1. Field of the Invention
The present invention relates to fluorescent latices exhibiting high quantum yields, very low detection thresholds for fluorescence and the constituent particulates of which incorporate at least one hydrophobic fluorochrome.
2. Description of the Prior Art
Latices are known to this art as aqueous dispersions of polymer particles, the size of which generally ranges from 0.1 microns to several microns. Taking account of their particulate nature, latices have a high specific surface which is exploited to advantage in a wide variety of applications and, in particular, in the paint, magnetic tape and recording industries and in various fields of biology.
In biology and more particularly in the field of immunology, conventional techniques for quantitative determinations employ latices as a support for markers of the enzyme or radioisotope type to permit the quantitative determination of the species present in the mixtures to be analyzed.
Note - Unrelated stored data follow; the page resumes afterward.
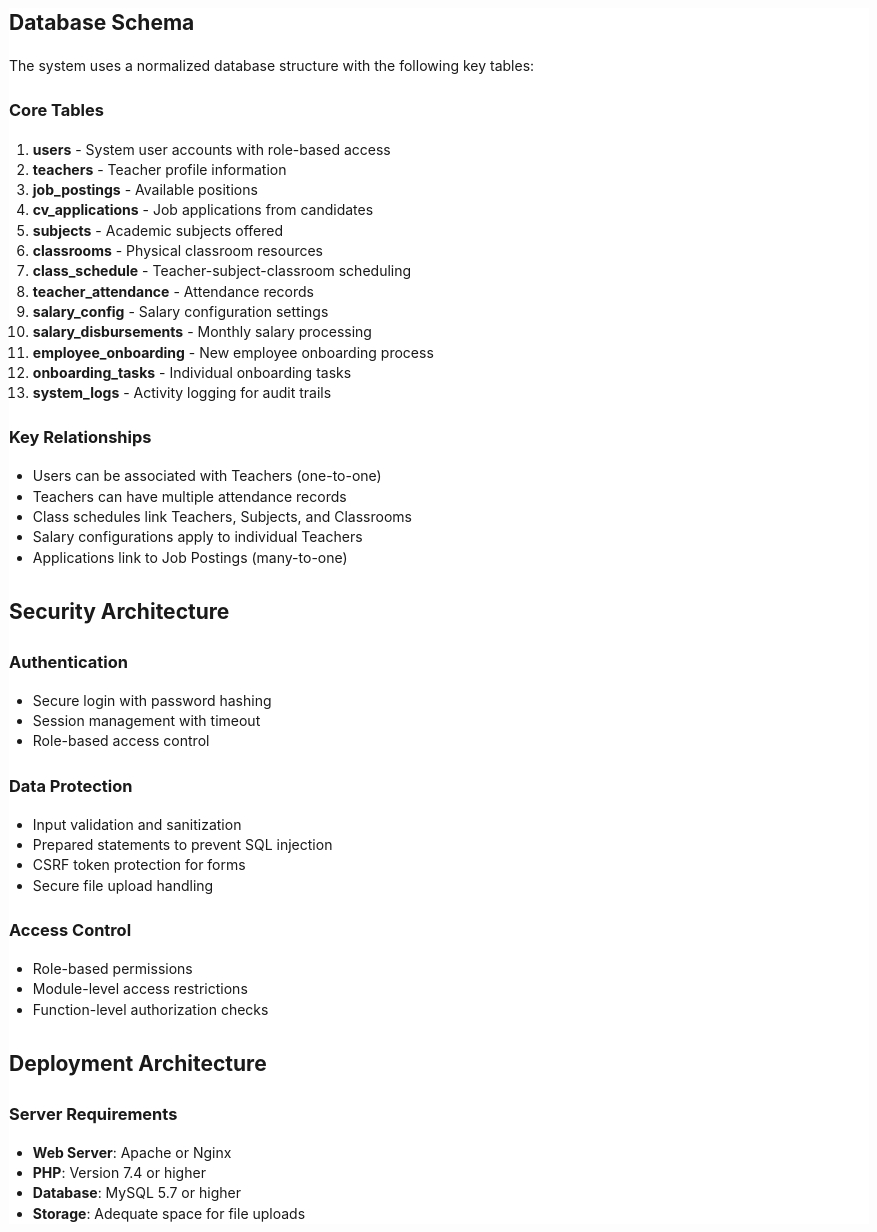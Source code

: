 ## Database Schema

The system uses a normalized database structure with the following key tables:

### Core Tables

1. **users** - System user accounts with role-based access
2. **teachers** - Teacher profile information
3. **job_postings** - Available positions
4. **cv_applications** - Job applications from candidates
5. **subjects** - Academic subjects offered
6. **classrooms** - Physical classroom resources
7. **class_schedule** - Teacher-subject-classroom scheduling
8. **teacher_attendance** - Attendance records
9. **salary_config** - Salary configuration settings
10. **salary_disbursements** - Monthly salary processing
11. **employee_onboarding** - New employee onboarding process
12. **onboarding_tasks** - Individual onboarding tasks
13. **system_logs** - Activity logging for audit trails

### Key Relationships

- Users can be associated with Teachers (one-to-one)
- Teachers can have multiple attendance records
- Class schedules link Teachers, Subjects, and Classrooms
- Salary configurations apply to individual Teachers
- Applications link to Job Postings (many-to-one)

## Security Architecture

### Authentication
- Secure login with password hashing
- Session management with timeout
- Role-based access control

### Data Protection
- Input validation and sanitization
- Prepared statements to prevent SQL injection
- CSRF token protection for forms
- Secure file upload handling

### Access Control
- Role-based permissions
- Module-level access restrictions
- Function-level authorization checks

## Deployment Architecture

### Server Requirements
- **Web Server**: Apache or Nginx
- **PHP**: Version 7.4 or higher
- **Database**: MySQL 5.7 or higher
- **Storage**: Adequate space for file uploads
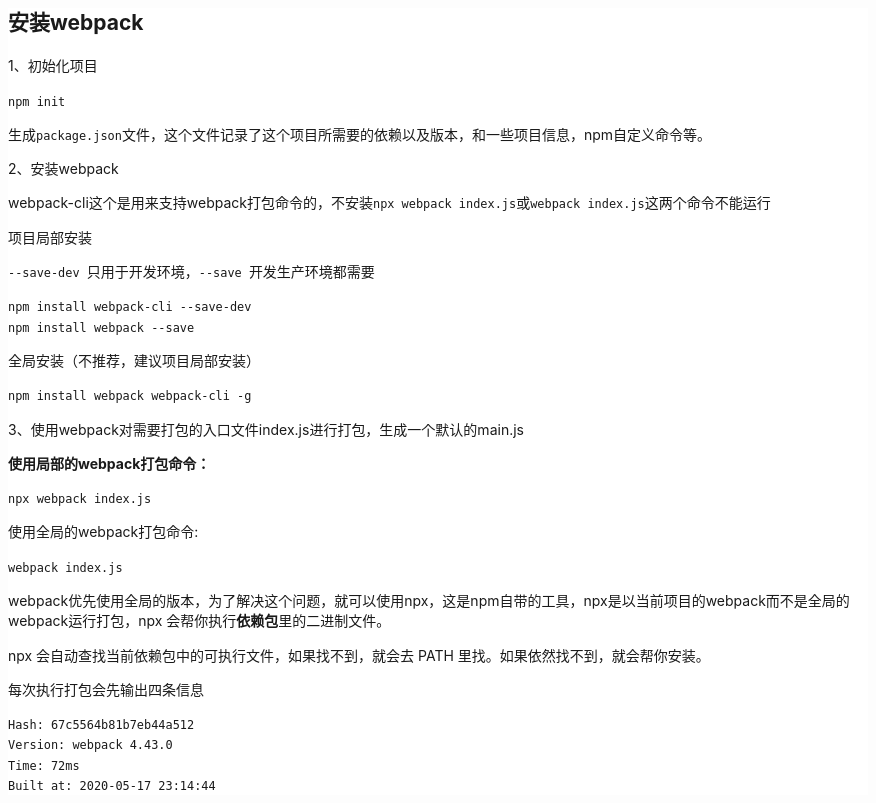 

## 安装webpack

1、初始化项目

```
npm init
```

生成`package.json`文件，这个文件记录了这个项目所需要的依赖以及版本，和一些项目信息，npm自定义命令等。



2、安装webpack

webpack-cli这个是用来支持webpack打包命令的，不安装`npx webpack index.js`或`webpack index.js`这两个命令不能运行

项目局部安装

`--save-dev `只用于开发环境，`--save `开发生产环境都需要

```
npm install webpack-cli --save-dev
npm install webpack --save
```

全局安装（不推荐，建议项目局部安装）

```
npm install webpack webpack-cli -g
```



3、使用webpack对需要打包的入口文件index.js进行打包，生成一个默认的main.js

**使用局部的webpack打包命令：**

```
npx webpack index.js
```

使用全局的webpack打包命令:

```
webpack index.js
```

webpack优先使用全局的版本，为了解决这个问题，就可以使用npx，这是npm自带的工具，npx是以当前项目的webpack而不是全局的webpack运行打包，npx 会帮你执行**依赖包**里的二进制文件。 

npx 会自动查找当前依赖包中的可执行文件，如果找不到，就会去 PATH 里找。如果依然找不到，就会帮你安装。



每次执行打包会先输出四条信息

```
Hash: 67c5564b81b7eb44a512
Version: webpack 4.43.0
Time: 72ms
Built at: 2020-05-17 23:14:44
```
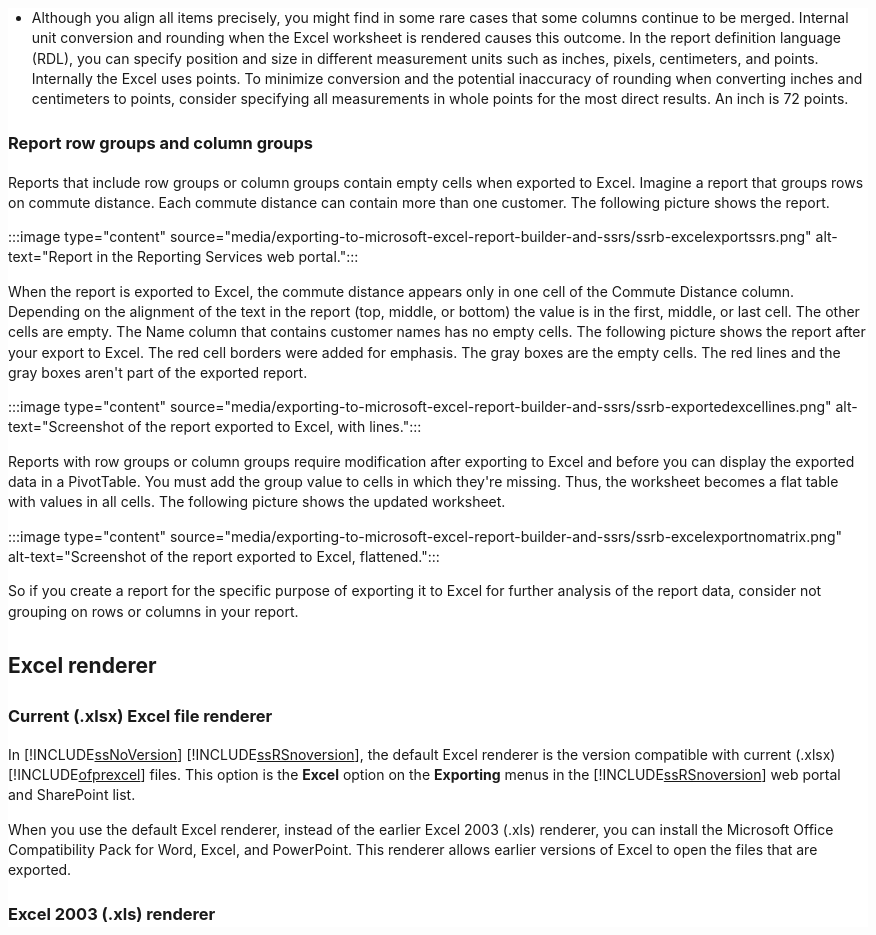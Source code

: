 - Although you align all items precisely, you might find in some rare cases that some columns continue to be merged. Internal unit conversion and rounding when the Excel worksheet is rendered causes this outcome. In the report definition language (RDL), you can specify position and size in different measurement units such as inches, pixels, centimeters, and points. Internally the Excel uses points. To minimize conversion and the potential inaccuracy of rounding when converting inches and centimeters to points, consider specifying all measurements in whole points for the most direct results. An inch is 72 points.

### Report row groups and column groups

Reports that include row groups or column groups contain empty cells when exported to Excel. Imagine a report that groups rows on commute distance. Each commute distance can contain more than one customer. The following picture shows the report.

:::image type="content" source="media/exporting-to-microsoft-excel-report-builder-and-ssrs/ssrb-excelexportssrs.png" alt-text="Report in the Reporting Services web portal.":::

When the report is exported to Excel, the commute distance appears only in one cell of the Commute Distance column. Depending on the alignment of the text in the report (top, middle, or bottom) the value is in the first, middle, or last cell. The other cells are empty. The Name column that contains customer names has no empty cells. The following picture shows the report after your export to Excel. The red cell borders were added for emphasis. The gray boxes are the empty cells. The red lines and the gray boxes aren't part of the exported report.

:::image type="content" source="media/exporting-to-microsoft-excel-report-builder-and-ssrs/ssrb-exportedexcellines.png" alt-text="Screenshot of the report exported to Excel, with lines.":::

Reports with row groups or column groups require modification after exporting to Excel and before you can display the exported data in a PivotTable. You must add the group value to cells in which they're missing. Thus, the worksheet becomes a flat table with values in all cells. The following picture shows the updated worksheet.

:::image type="content" source="media/exporting-to-microsoft-excel-report-builder-and-ssrs/ssrb-excelexportnomatrix.png" alt-text="Screenshot of the report exported to Excel, flattened.":::

So if you create a report for the specific purpose of exporting it to Excel for further analysis of the report data, consider not grouping on rows or columns in your report.

## Excel renderer

### Current (.xlsx) Excel file renderer

In [!INCLUDE[ssNoVersion](../../includes/ssnoversion-md.md)] [!INCLUDE[ssRSnoversion](../../includes/ssrsnoversion-md.md)], the default Excel renderer is the version compatible with current (.xlsx) [!INCLUDE[ofprexcel](../../includes/ofprexcel-md.md)] files. This option is the **Excel** option on the **Exporting** menus in the [!INCLUDE[ssRSnoversion](../../includes/ssrsnoversion-md.md)] web portal and SharePoint list.

When you use the default Excel renderer, instead of the earlier Excel 2003 (.xls) renderer, you can install the Microsoft Office Compatibility Pack for Word, Excel, and PowerPoint. This renderer allows earlier versions of Excel to open the files that are exported.

### Excel 2003 (.xls) renderer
This technique of quantitative determination by molecular labelling using a radioactive isotope is extremely precise and reliable and has a high qualitative sensitivity. However, it has several disadvantages associated with the dispersion of the radioactive sources, prolonged exposure of the personnel, variation with time of the emission of the source relative to the half-life of the element, and most importantly, to the necessity, upon completion of the analysis, to isolate the free reactants from the complexed reactants. Radioactive emission is, in effect, completely insensitive to the environment of the label.
For the reasons given above, the technique of analysis by fluorescence represents the most efficient alternative for the replacement of these conventional labels.
The advantages of fluorescent labelling, in comparison with radioactive labelling, are manifold. The risk of radioactive exposure is zero. Fluorescent labelling exhibits an excellent stability with time and, significantly, it provides a more refined response due to the specificity of fluorescent emission to certain environmental parameters. Thus, its use does not require post-analysis separations.
The practical use of fluorescence, in immunological quantitative determinations, thus remains simply subordinated to a demand for quantitative sensitivity. Its sensitivity must be comparable with that of radioactive labelling which entails operating at concentrations ranging from 10.sup.-12 to 10.sup.-15 mol of particles per liter.
Currently, it is the level of its sensitivity that limits the use of analytical techniques based on fluorescence.
Fluorescence, resulting from simple molecular grafting, exhibits insufficient sensitivity for the purpose of a generalized practical application. It is difficult to detect same when the concentration of the entities present in the medium of analysis is less than 10.sup.-9 mol/liter.